Sampai kelas 4 SR, Budiyanto tak bisa membaca. Hanya menulis dan berhitung. Signalong yang dikembangkannya lebih banyak menggunakan satu isyarat untuk satu kata, bukan satu isyarat untuk satu huruf.
SHABRINA PARAMACITRA, Surabaya, Jawa Pos
SIANG itu Budiyanto kecil berjalan pulang dari sekolah menuju rumahnya di Sleman, Jogjakarta. Sesampai di depan rumah, dia menghentikan langkah, tak langsung masuk.

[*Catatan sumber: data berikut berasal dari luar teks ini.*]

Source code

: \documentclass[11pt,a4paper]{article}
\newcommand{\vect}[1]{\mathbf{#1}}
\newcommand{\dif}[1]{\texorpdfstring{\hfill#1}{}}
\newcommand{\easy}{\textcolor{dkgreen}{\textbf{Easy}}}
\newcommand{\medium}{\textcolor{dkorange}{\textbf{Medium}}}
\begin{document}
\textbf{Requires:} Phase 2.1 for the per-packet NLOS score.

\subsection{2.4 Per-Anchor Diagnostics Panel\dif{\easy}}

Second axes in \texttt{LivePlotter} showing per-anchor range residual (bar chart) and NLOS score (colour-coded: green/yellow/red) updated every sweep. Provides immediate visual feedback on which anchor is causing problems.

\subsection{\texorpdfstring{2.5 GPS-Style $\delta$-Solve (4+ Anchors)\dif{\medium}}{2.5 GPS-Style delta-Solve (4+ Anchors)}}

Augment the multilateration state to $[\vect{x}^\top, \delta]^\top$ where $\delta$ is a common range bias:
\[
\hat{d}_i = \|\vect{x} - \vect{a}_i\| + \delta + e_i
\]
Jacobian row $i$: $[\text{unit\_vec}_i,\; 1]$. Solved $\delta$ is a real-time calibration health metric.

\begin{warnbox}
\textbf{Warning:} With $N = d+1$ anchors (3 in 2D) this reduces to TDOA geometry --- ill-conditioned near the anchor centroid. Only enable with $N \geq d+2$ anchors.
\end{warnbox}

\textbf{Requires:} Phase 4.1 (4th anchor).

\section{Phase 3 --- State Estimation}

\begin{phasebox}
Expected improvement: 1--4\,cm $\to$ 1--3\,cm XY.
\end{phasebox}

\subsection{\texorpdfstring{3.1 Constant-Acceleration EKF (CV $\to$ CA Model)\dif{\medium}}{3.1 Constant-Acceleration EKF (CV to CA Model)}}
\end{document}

Anyaman gedek yang menyelimuti orang-orang dan seisi rumah itu membuat suara obrolan dari dalam rumah terdengar sayup-sayup ke telinga Budi. ’’Wis, adikmu ojok kok takoni munggah opo ora munggah. Sing penting dekne gelem sekolah (Sudah, adikmu jangan ditanyai naik kelas atau tidak. Yang penting dia mau sekolah, Red).’’

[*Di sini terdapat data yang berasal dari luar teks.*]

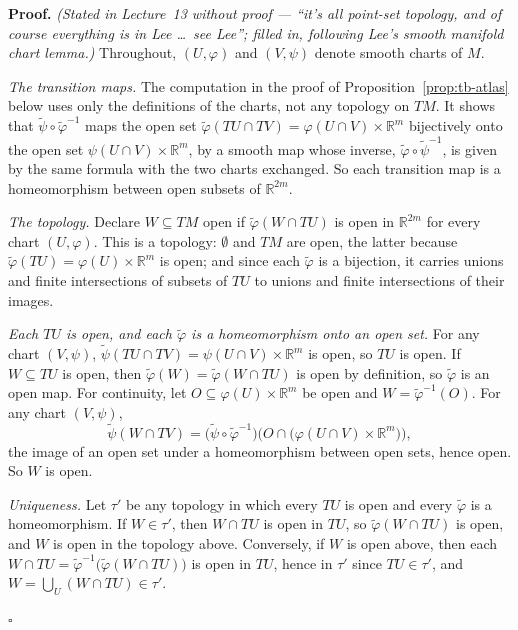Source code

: \documentclass[11pt]{report}
\renewenvironment{proof}[1][Proof]{\noindent\textbf{#1.} }{\hfill$\square$\par\vspace{5pt}}
\begin{document}
\begin{proof}
\textit{(Stated in Lecture~13 without proof --- ``it's all point-set topology, and of course everything is in Lee \ldots\ see Lee''; filled in, following Lee's smooth manifold chart lemma.)} Throughout, $(U, \varphi)$ and $(V, \psi)$ denote smooth charts of $M$.

\emph{The transition maps.} The computation in the proof of Proposition~\ref{prop:tb-atlas} below uses only the definitions of the charts, not any topology on $TM$. It shows that $\tilde\psi \circ \tilde\varphi^{-1}$ maps the open set $\tilde\varphi(TU \cap TV) = \varphi(U \cap V) \times \mathbb{R}^m$ bijectively onto the open set $\psi(U \cap V) \times \mathbb{R}^m$, by a smooth map whose inverse, $\tilde\varphi \circ \tilde\psi^{-1}$, is given by the same formula with the two charts exchanged. So each transition map is a homeomorphism between open subsets of $\mathbb{R}^{2m}$.

\emph{The topology.} Declare $W \subseteq TM$ open if $\tilde\varphi(W \cap TU)$ is open in $\mathbb{R}^{2m}$ for every chart $(U, \varphi)$. This is a topology: $\emptyset$ and $TM$ are open, the latter because $\tilde\varphi(TU) = \varphi(U) \times \mathbb{R}^m$ is open; and since each $\tilde\varphi$ is a bijection, it carries unions and finite intersections of subsets of $TU$ to unions and finite intersections of their images.

\emph{Each $TU$ is open, and each $\tilde\varphi$ is a homeomorphism onto an open set.} For any chart $(V, \psi)$, $\tilde\psi(TU \cap TV) = \psi(U \cap V) \times \mathbb{R}^m$ is open, so $TU$ is open. If $W \subseteq TU$ is open, then $\tilde\varphi(W) = \tilde\varphi(W \cap TU)$ is open by definition, so $\tilde\varphi$ is an open map. For continuity, let $O \subseteq \varphi(U) \times \mathbb{R}^m$ be open and $W = \tilde\varphi^{-1}(O)$. For any chart $(V, \psi)$,
\[
\tilde\psi(W \cap TV) = \big(\tilde\psi \circ \tilde\varphi^{-1}\big)\Big(O \cap \big(\varphi(U \cap V) \times \mathbb{R}^m\big)\Big),
\]
the image of an open set under a homeomorphism between open sets, hence open. So $W$ is open.

\emph{Uniqueness.} Let $\tau'$ be any topology in which every $TU$ is open and every $\tilde\varphi$ is a homeomorphism. If $W \in \tau'$, then $W \cap TU$ is open in $TU$, so $\tilde\varphi(W \cap TU)$ is open, and $W$ is open in the topology above. Conversely, if $W$ is open above, then each $W \cap TU = \tilde\varphi^{-1}\big(\tilde\varphi(W \cap TU)\big)$ is open in $TU$, hence in $\tau'$ since $TU \in \tau'$, and $W = \bigcup_U (W \cap TU) \in \tau'$.


\end{proof}
\end{document}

’’Itu suara simbok,’’ batin Budi. ’’Kok simbok ngomong begitu?’’ tanyanya dalam hati yang mulai kelu mendengar kalimat sang ibu.
Budi lantas melangkah masuk ke rumah. Perasaannya begitu tercabik-cabik melihat simboknya, Sugiyem, ngobrol bertiga dengan kakak-kakaknya, Wajinem dan Tugiyati. Rupanya, keluarganya sendiri menganggap Budi adalah anak yang bodoh. Padahal, sepengetahuan Budi, studinya di Sekolah Rakyat (SR/setingkat SD sekarang) Krisan, Banyurejo, cukup baik dan lancar-lancar saja.

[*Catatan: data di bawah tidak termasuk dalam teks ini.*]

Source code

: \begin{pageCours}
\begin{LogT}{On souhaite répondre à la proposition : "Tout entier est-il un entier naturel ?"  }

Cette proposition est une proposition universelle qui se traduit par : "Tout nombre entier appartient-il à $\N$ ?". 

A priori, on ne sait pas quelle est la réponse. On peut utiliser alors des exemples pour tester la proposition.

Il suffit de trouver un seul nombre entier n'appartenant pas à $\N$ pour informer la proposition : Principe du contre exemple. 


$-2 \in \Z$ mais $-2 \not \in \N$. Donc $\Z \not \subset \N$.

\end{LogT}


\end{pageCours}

Dada Budi pun sesak. Pelupuk matanya sebak. Tetesan air bening mengalir dari ujung mata anak kecil itu, membasahi siang yang begitu terik dan bolong.
Ingatan peristiwa saat Budi duduk di kelas 4 SR itu sangat membekas di hatinya. Budi mengakui, sampai kelas 4 SR, dirinya memang tak bisa membaca.
Bisanya hanya menulis dan berhitung. Namun, dengan segenap usaha untuk belajar, pada kelas 6, dia sukses melewati ujian negara dan berhasil lulus dari SR. Dari 40 siswa, hanya 3 orang yang dinyatakan lulus. Budi salah satunya.
Budi pun melanjutkan pendidikan ke jenjang berikutnya. Namun, mentalnya telanjur terguncang akibat peristiwa di siang bolong itu, saat dia masih kelas 4 SR.
Barulah saat mengenyam pendidikan di Sekolah Guru Pendidikan Luar Biasa (SGPLB) Jogjakarta, Budi menemukan fakta baru. Di sekolah setara perguruan tinggi itu, dia mendapati bahwa dirinya pernah mengalami kesulitan belajar.
’’Saya menderita specific learning difficulties. Itu adalah kesulitan belajar anak di bidang reading (membaca), writing (menulis), dan arithmetic (aritmetika). Nah, saya kesulitan dalam bidang reading,’’ kata Budi kepada Jawa Pos Jumat pekan lalu (25/9).